Tennis 2 - par Emmanuel Baliyanga

Peinture a la gouache

C’est en 1983 lorsque Yannick Noah gagne le tournoi de tennis à  Roland-Garros, que les jeunes rwandais commencent à s’intéresser à ce sport. A cette époque au Rwanda le tennis était quasiment réservé aux Européens vivant au Pays. Toutefois les espaces réservés n’étaient interdits à personne. Un jour, un ami d’enfance Uwayezu Richard que j’ai perdu de traces depuis le génocide de 1994, qui était ramasseur de balles me demanda de l’accompagner voir un tournoi et j’ai accepté et après c’était devenu une habitude, à chaque tournoi j’y allais avec lui. Depuis lors j’ai commencé à jouer avec lui avec les balles et les raquettes des Européens, lorsque ceux-ci  nous accordaient un peu de temps pour que nous nous amusions aussi.

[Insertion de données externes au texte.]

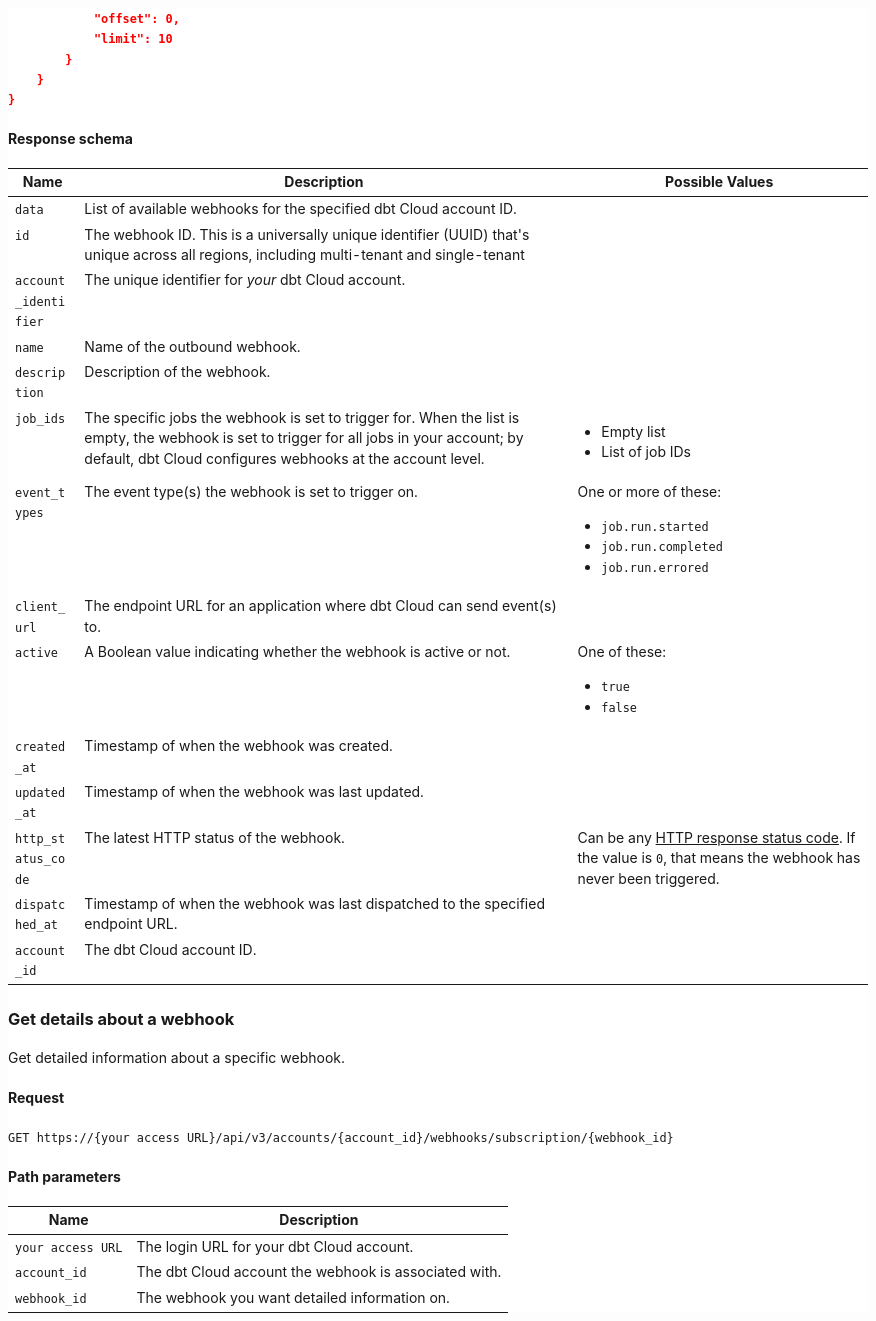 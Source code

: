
 ```json
            "offset": 0,
            "limit": 10
        }
    }
}
```

#### Response schema 
| Name | Description | Possible Values |
| --- | --- | --- |
| `data` | List of available webhooks for the specified dbt Cloud account ID. |  |
| `id` | The webhook ID. This is a universally unique identifier (UUID) that's unique across all regions, including multi-tenant and single-tenant |  |
| `account_identifier` | The unique identifier for _your_ dbt Cloud account. |  |
| `name` | Name of the outbound webhook. |  |
| `description` | Description of the webhook. |  |
| `job_ids` | The specific jobs the webhook is set to trigger for. When the list is empty, the webhook is set to trigger for all jobs in your account; by default, dbt Cloud configures webhooks at the account level. | <ul><li>Empty list</li> <li>List of job IDs</li></ul> |
| `event_types` | The event type(s) the webhook is set to trigger on. | One or more of these: <ul><li>`job.run.started`</li> <li>`job.run.completed`</li><li>`job.run.errored`</li></ul> |
| `client_url` | The endpoint URL for an application where dbt Cloud can send event(s) to. |  |
| `active` | A Boolean value indicating whether the webhook is active or not. | One of these: <ul><li>`true`</li><li>`false`</li></ul> |
| `created_at` | Timestamp of when the webhook was created. |  |
| `updated_at` | Timestamp of when the webhook was last updated. |  |
| `http_status_code` | The latest HTTP status of the webhook. | Can be any [HTTP response status code](https://developer.mozilla.org/en-US/docs/Web/HTTP/Status). If the value is `0`, that means the webhook has never been triggered. |
| `dispatched_at` | Timestamp of when the webhook was last dispatched to the specified endpoint URL. |  |
| `account_id` | The dbt Cloud account ID. |  |

### Get details about a webhook
Get detailed information about a specific webhook. 

#### Request
```shell
GET https://{your access URL}/api/v3/accounts/{account_id}/webhooks/subscription/{webhook_id}
```
#### Path parameters
| Name       | Description                          |
|------------|--------------------------------------|
| `your access URL` | The login URL for your dbt Cloud account. |
| `account_id` | The dbt Cloud account the webhook is associated with. |
| `webhook_id` | The webhook you want detailed information on. |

A cette époque Yannick Noah était notre idole. Des années plus, j’ai a rencontre le père de Yannick Noah, Zacharie à Yaoundé, ce fut un grand plaisir pour moi qui n’a jamais vu Yannick de mes propres yeux sauf dans les médias. Aujourd’hui, Yannick étant retraité du tennis, les camerounais pensent  Jo-Wilfried Tsonga est son digne successeur, lui qui est né 2 ans après le succès de Yannick à Roland-Garros. Gaël Monfils est aussi l’idole des jeunes tennismen camerounais. Le tennis est un sport qui commence à émerger chez les jeunes sportifs camerounais  malgré le coût élevé de  ses équipements qui n’est pas à la portée de tout le monde.